A major step towards strengthening the EU-India relationship was the launching of our Strategic Partnership at the Hague Summit in November 2004. The sixth Summit meeting between India and EU held in New Delhi in September 2005 was significant, as it endorsed a comprehensive and ambitious Joint Action Plan which provides a framework for deeper cooperation and engagement over a range of issues, especially in economic, trade and investment matters. The JAP provides ways and means of enhancing cooperation over several areas, including the social sector, science and technology, space, energy, clean development, and environmental improvement. On the economic front, as you know, the EU is India’s largest export destination. In 2005, India’s exports to the EU over 2004 registered an increase of 16.2% amounting to Euros 18.87 billions. EU exports to India have also increased by almost 24% amounting to Euros 21.08 billions during the same period. Impressive as these figures are, I am sure you will agree that India-EU trade can still grow exponentially in the years ahead.

India’s admission into the elite group of scientifically advanced countries that form a consortium for a energy research project – the International Thermonuclear Experimental Reactor (ITER) Project – and India’s participation in the Galileo Project are recognition of its ability to meaningfully contribute to the advancement of scientific research in the world. We note that some EU Member States have concerns about globalisation, including about increasing competition from countries like India. Here it must be appreciated that significant opportunities exist for a win-win situation for both sides. The EU’s own interest in increasing its competitiveness would be served in closer and mutually beneficial cooperation with India, especially in services and the knowledge economy. While the EU continues to press countries like India to open their markets, it also needs to acknowledge the necessity of opening its own services sector and facilitate the movement of professionals from non-EU countries.  

On the political front, India and the EU have an important stake in the reforms in the United Nations, which is still frozen in obsolete structures, in the whole WTO exercise, in the question of human rights and in dealing with the menace of global terrorism. That is why the relationship between India and Europe cannot be built solely through bilateral cooperation; we have to work together in addressing global issues that concern us all. The India-Europe relationship is an example of collaboration in the age of globalization. To my mind the India-Europe axis is extremely important as a factor for peace and stability on a global level. Globalization has far-reaching implications, beyond just the economic. It raises critical cultural questions that we need to address together, a fact that is often overlooked. The question of cultural identity in a pluralistic, multi-polar society is of paramount importance.

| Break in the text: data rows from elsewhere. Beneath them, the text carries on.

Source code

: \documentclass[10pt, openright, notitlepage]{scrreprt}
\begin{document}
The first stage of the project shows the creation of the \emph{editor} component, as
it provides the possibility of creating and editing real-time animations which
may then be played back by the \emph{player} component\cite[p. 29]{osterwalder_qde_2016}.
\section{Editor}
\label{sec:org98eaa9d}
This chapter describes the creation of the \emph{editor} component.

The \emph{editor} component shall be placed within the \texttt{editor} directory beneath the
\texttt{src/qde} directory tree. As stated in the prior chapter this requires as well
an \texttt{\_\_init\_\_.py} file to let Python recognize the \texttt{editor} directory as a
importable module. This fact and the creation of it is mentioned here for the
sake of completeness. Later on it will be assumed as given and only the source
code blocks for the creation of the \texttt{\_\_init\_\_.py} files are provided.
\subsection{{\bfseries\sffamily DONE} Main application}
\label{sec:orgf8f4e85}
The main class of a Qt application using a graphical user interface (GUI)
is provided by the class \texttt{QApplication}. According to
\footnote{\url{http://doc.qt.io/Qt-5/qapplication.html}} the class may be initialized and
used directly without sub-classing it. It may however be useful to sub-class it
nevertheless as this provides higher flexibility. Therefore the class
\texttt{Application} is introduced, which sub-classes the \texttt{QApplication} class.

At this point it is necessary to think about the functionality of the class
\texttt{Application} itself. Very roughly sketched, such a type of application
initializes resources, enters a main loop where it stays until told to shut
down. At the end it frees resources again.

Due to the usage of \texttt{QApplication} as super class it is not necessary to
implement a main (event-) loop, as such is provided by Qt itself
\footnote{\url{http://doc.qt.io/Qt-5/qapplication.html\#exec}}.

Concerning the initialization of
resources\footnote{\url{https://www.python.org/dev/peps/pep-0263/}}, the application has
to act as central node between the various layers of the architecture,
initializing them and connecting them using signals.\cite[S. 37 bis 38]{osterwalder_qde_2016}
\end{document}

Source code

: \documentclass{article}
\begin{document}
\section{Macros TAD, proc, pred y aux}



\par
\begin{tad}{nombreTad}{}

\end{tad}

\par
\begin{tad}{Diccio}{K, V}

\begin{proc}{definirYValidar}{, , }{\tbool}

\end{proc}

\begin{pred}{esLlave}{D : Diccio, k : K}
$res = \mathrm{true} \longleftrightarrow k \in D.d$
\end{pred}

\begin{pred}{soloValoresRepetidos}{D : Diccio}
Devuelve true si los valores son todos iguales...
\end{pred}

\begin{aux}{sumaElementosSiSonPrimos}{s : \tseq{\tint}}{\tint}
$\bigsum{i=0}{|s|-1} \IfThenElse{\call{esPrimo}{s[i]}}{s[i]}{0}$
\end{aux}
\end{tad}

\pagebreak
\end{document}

India and Europe are natural partners. We need to work together to tackle international issues affecting us – poverty, climate change, terrorism, migration as well as economic growth and prosperity. India is the world’s largest democracy. It is emerging as a significant economic power, especially in the areas of IT, and has significant achievements in many frontier areas of technology. Its middle class today numbers close to 300 million, and is growing. As one of the largest markets in the world, India seeks to strengthen its economic interaction with Europe. India and Europe can be partners in the building of a new global order based on prosperity, respect for human rights, tolerance, plurality and diversity, and the democratic order.

As head of India’s leading cultural organization, my focus is on people-to-people contacts. In this connection, the Government of India greatly appreciates the Erasmus Mundus Programme of the European Commission, which attracted 133 students from India last year. This year, the number is expected to be more than 300. Under this Programme, as you all know, Euros 33 million have been earmarked for 1000 scholarships to be granted over the next three years to students from India. The ICCR already runs, with great success, two Centres in Europe – in Berlin and in London. A third is being planned in Paris. There are numerous Chairs of Indian Studies abroad that we have set up in association with universities across the world, eight of which are stationed in Europe. We have constant cultural exchanges between India and the European nations. Music, dance, theatre, art exhibitions, film shows, as so on, form a major part of this association. The many Festivals of India held across a variety of countries are another prime example of this initiative. A very important addition to this cultural project is the cooperation between the ICCR and BOZAR. This Festival of India, organized by the ICCR in collaboration with the Centre for Fine Arts (BOZAR), Brussels, is to be held in this city from October 2006 to January 2007, and will broadly comprise exhibitions, performing arts, lectures by eminent personalities, seminars, a film festival, a food festival and a fashion show which would revolve around the mega exhibition entitled “Tejas,” a word that means effulgence.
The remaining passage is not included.